*Work request*
Whenever a line of the data below holds the string "version", copy that line.

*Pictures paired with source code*
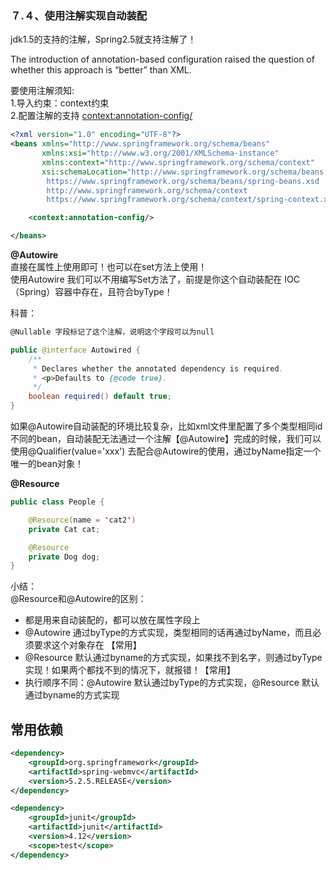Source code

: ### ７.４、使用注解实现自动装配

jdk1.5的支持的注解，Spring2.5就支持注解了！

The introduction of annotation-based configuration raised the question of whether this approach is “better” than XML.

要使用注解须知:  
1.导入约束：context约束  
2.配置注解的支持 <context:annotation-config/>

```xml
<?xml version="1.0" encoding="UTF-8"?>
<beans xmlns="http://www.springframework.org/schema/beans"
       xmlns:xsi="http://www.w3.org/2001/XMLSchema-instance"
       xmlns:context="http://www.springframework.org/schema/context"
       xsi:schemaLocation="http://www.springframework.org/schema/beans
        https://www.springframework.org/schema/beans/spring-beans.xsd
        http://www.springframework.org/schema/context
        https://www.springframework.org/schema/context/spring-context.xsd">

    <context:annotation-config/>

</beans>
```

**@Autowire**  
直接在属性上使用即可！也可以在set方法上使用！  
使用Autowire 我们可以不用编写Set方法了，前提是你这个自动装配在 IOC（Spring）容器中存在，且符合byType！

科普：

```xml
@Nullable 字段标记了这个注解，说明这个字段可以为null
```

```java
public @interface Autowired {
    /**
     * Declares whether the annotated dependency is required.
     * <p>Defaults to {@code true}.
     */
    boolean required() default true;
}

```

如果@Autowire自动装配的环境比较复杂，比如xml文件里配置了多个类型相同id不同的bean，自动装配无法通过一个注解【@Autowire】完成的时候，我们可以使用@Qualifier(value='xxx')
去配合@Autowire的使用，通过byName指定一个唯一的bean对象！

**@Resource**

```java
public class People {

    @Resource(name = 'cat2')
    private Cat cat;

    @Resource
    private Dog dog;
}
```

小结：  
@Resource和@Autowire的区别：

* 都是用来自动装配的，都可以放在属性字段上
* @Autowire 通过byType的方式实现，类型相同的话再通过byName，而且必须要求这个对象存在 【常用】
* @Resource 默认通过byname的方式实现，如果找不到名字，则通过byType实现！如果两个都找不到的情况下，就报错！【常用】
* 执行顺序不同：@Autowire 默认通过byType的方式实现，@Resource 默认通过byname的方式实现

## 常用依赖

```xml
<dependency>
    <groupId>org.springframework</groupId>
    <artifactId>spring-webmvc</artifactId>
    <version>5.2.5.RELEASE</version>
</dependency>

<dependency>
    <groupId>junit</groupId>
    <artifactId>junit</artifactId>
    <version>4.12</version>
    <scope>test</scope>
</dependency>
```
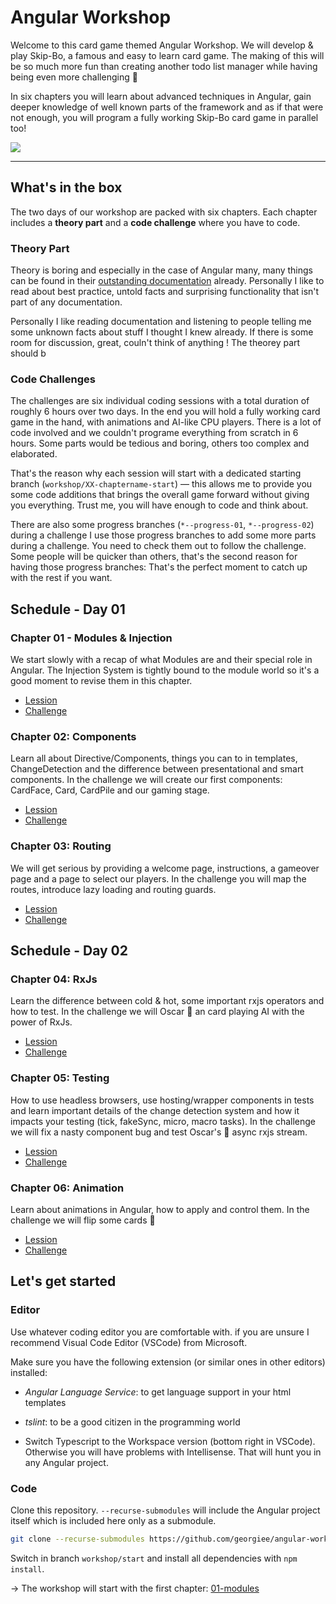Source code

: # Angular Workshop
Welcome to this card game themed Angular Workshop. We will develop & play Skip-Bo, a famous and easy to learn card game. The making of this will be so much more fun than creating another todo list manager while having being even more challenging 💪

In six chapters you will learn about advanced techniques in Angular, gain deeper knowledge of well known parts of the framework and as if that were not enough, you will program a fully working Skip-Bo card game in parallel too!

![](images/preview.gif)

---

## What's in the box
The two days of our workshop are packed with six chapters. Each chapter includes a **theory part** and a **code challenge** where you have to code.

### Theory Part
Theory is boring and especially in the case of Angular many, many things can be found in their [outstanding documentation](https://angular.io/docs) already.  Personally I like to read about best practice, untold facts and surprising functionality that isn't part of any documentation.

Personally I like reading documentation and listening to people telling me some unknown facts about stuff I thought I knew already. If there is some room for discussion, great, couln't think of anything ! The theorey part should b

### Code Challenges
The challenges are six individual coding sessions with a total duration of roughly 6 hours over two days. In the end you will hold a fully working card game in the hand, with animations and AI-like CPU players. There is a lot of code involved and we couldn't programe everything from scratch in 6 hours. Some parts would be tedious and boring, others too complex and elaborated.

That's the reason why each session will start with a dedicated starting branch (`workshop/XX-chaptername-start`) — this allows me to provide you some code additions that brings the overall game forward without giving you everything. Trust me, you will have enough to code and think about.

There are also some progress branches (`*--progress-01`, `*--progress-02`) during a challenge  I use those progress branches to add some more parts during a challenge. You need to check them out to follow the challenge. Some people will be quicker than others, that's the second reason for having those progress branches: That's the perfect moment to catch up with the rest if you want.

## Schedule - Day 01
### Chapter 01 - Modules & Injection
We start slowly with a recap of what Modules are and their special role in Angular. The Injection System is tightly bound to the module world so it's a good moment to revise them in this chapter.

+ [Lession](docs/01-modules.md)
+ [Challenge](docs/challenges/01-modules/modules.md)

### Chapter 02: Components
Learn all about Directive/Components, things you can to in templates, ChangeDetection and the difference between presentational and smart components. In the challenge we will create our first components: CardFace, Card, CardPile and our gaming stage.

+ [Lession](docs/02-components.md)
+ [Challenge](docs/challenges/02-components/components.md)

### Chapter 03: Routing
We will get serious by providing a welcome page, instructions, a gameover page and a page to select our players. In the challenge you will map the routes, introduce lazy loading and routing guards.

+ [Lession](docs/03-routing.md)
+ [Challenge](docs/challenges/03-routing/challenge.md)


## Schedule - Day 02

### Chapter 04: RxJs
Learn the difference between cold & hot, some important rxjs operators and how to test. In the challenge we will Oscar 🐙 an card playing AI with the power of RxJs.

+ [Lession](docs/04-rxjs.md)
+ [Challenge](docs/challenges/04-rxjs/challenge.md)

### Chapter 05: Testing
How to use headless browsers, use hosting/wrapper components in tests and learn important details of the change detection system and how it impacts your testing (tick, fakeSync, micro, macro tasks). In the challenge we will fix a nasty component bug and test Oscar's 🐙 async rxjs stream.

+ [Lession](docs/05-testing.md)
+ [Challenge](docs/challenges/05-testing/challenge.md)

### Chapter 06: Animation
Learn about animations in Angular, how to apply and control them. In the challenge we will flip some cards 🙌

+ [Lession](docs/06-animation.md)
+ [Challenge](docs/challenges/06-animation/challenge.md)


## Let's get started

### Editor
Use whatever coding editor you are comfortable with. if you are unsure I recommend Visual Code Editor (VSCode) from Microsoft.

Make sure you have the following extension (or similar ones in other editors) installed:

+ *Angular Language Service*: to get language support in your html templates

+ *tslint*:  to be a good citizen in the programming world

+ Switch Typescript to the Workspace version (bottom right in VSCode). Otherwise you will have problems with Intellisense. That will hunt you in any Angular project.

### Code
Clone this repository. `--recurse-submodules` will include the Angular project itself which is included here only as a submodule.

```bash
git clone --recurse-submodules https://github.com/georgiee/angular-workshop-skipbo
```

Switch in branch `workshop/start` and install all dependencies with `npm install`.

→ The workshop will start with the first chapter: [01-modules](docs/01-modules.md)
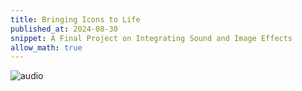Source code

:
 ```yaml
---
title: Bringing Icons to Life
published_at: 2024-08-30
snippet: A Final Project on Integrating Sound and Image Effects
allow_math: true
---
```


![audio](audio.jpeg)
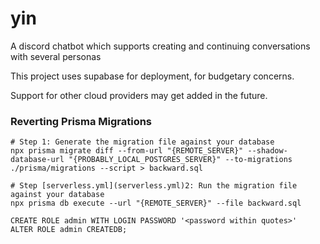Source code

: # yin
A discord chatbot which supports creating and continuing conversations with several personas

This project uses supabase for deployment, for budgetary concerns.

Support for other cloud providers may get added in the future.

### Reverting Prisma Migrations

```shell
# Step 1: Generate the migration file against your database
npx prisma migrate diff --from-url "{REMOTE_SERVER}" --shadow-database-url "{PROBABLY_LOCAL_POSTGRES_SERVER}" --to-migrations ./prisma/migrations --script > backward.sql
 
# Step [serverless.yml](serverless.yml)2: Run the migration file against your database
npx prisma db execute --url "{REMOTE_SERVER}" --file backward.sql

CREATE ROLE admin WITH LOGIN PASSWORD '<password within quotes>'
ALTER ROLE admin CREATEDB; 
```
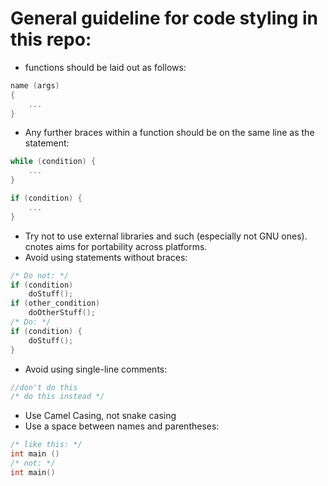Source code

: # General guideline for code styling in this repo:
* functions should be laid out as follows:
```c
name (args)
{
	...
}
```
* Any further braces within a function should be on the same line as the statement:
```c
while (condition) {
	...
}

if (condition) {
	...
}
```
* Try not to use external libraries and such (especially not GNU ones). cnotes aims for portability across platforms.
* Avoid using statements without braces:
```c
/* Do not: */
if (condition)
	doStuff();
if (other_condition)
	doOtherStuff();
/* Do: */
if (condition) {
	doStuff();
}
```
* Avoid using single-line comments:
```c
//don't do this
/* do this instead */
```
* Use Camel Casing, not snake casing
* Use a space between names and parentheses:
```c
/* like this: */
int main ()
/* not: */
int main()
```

*Result for this exercise*
<?xml version="1.0" encoding="UTF-8"?>
    <version>5.2.5.RELEASE</version>
    <version>4.12</version>
+ Switch Typescript to the Workspace version (bottom right in VSCode). Otherwise you will have problems with Intellisense. That will hunt you in any Angular project.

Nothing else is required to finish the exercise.